The Mayflower and Her Log; July 15, 1620-May 6, 1621 — Complete eBook

This eBook from the Gutenberg Project consists of approximately 484 pages of information about The Mayflower and Her Log; July 15, 1620-May 6, 1621 — Complete.

The Mayflower and Her Log; July 15, 1620-May 6, 1621 — Complete eBook

This eBook from the Gutenberg Project consists of approximately 484 pages of information about The Mayflower and Her Log; July 15, 1620-May 6, 1621 — Complete.

As properly antecedent to the story of the voyage of the may-Flower as told by her putative “Log,” albeit written up long after her boned lay bleaching on some unknown shore, some pertinent account has been given of the ship herself and of her “consort,” the Speedwell; of the difficulties attendant on securing them; of the preparations for the voyage; of the Merchant Adventurers who had large share in sending them to sea; of their officers and crews; of their passengers and lading; of the troubles that assailed before they had “shaken off the land,” and of the final consolidation of the passengers and lading of both ships upon the may-Flower, for the belated ocean passage.  The wholly negative results of careful search render it altogether probable that the original journal or “Log” of the may-Flower (a misnomer lately applied by the British press, and unhappily continued in that of the United States, to the recovered original manuscript of Bradford’s “History of Plimoth Plantation “), if such journal ever existed, is now hopelessly lost.

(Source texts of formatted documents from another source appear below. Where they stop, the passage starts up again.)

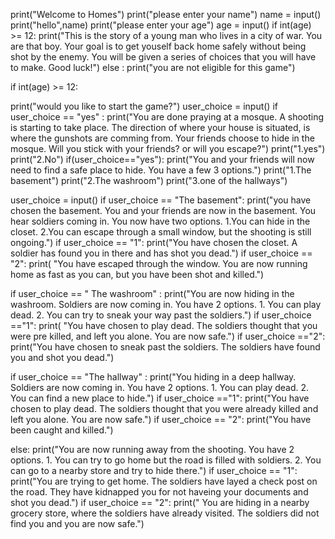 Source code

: print("Welcome to Homes")
print("please enter your name")
name = input()
print("hello",name)
print("please enter your age")
age = input()
if int(age) >= 12:
  print("This is the story of a young man who lives in a city of war. You are that boy. Your goal is to get youself back home safely without being shot by the enemy. You will be given a series of choices that you will have to make. Good luck!")
else :
   print("you are not eligible for this game")

if int(age) >= 12:
  
  print("would you like to start the game?")
user_choice = input()
if user_choice == "yes" :
  print("You are done praying at a mosque. A shooting is starting to take place. The direction of where your house is situated, is where the gunshots are comming from. Your friends choose to hide in the mosque. Will you stick with your friends? or will you escape?")
print("1.yes")
print("2.No")
if(user_choice=="yes"):
  print("You and your friends will now need to find a safe place to hide. You       have a few 3 options.")
  print("1.The basement")
  print("2.The washroom")
  print("3.one of the hallways")

user_choice = input()
if user_choice == "The basement": 
  print("you have chosen the basement. You and your friends are now in the basement. You hear soldiers coming in. You now have two options. 1.You can hide in the closet. 2.You can escape through a small window, but the shooting is still ongoing.")
  if user_choice == "1":
    print("You have chosen the closet. A soldier has found you in there and has shot you dead.") 
  if user_choice == "2": 
    print( "You have escaped through the window. You are now running home as fast as you can, but you have been shot and killed.")

if user_choice == " The washroom" :
  print("You are now hiding in the washroom. Soldiers are now coming in. You have 2 options. 1. You can play dead. 2. You can try to sneak your way past the soldiers.")
  if user_choice =="1":
    print( "You have chosen to play dead. The soldiers thought that you were pre killed, and left you alone. You are now safe.")
    if user_choice =="2":
      print("You have chosen to sneak past the soldiers. The soldiers have found you and shot you dead.")  

if user_choice == "The hallway" :
  print("You hiding in a deep hallway. Soldiers are now coming in. You have 2 options. 1. You can play dead. 2. You can find a new place to hide.")
  if user_choice =="1":
    print("You have chosen to play dead. The soldiers thought that you were already killed and left you alone. You are now safe.")
    if user_choice == "2":
      print("You have been caught and killed.")

else: 
  print("You are now running away from the shooting. You have 2 options. 1. You can try to go home but the road is filled with soldiers. 2. You can go to a nearby store and try to hide there.")
  if user_choice == "1":
    print("You are trying to get home. The soldiers have layed a check post on the road. They have kidnapped you for not haveing your documents and shot you dead.")
    if user_choice == "2":
      print(" You are hiding in a nearby grocery store, where the soldiers have already visited. The soldiers did not find you and you are now safe.")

So far as known, no previous effort has been made to bring together in the consecutive relation of such a journal, duly attested and in their entirety, the ascertained daily happenings of that destiny-freighted voyage.  Hence, this later volume may perhaps rightly claim to present —­and in part to be, though necessarily imperfect—­the sole and a true “Log of the may-Flower.”  No effort has been made, however, to reduce the collated data to the shape and style of the ship’s “Log” of recent times, whose matter and form are largely prescribed by maritime law.  While it is not possible to give, as the original—­if it existed—­would have done, the results of the navigators’ observations day by day; the “Lat.” and “Long.”; the variations of the wind and of the magnetic needle; the tallies of the “lead” and “log” lines; “the daily run,” etc.—­in all else the record may confidently be assumed to vary little from that presumably kept, in some form, by Captain Jones, the competent Master of the Pilgrim bark, and his mates, Masters Clarke and Coppin.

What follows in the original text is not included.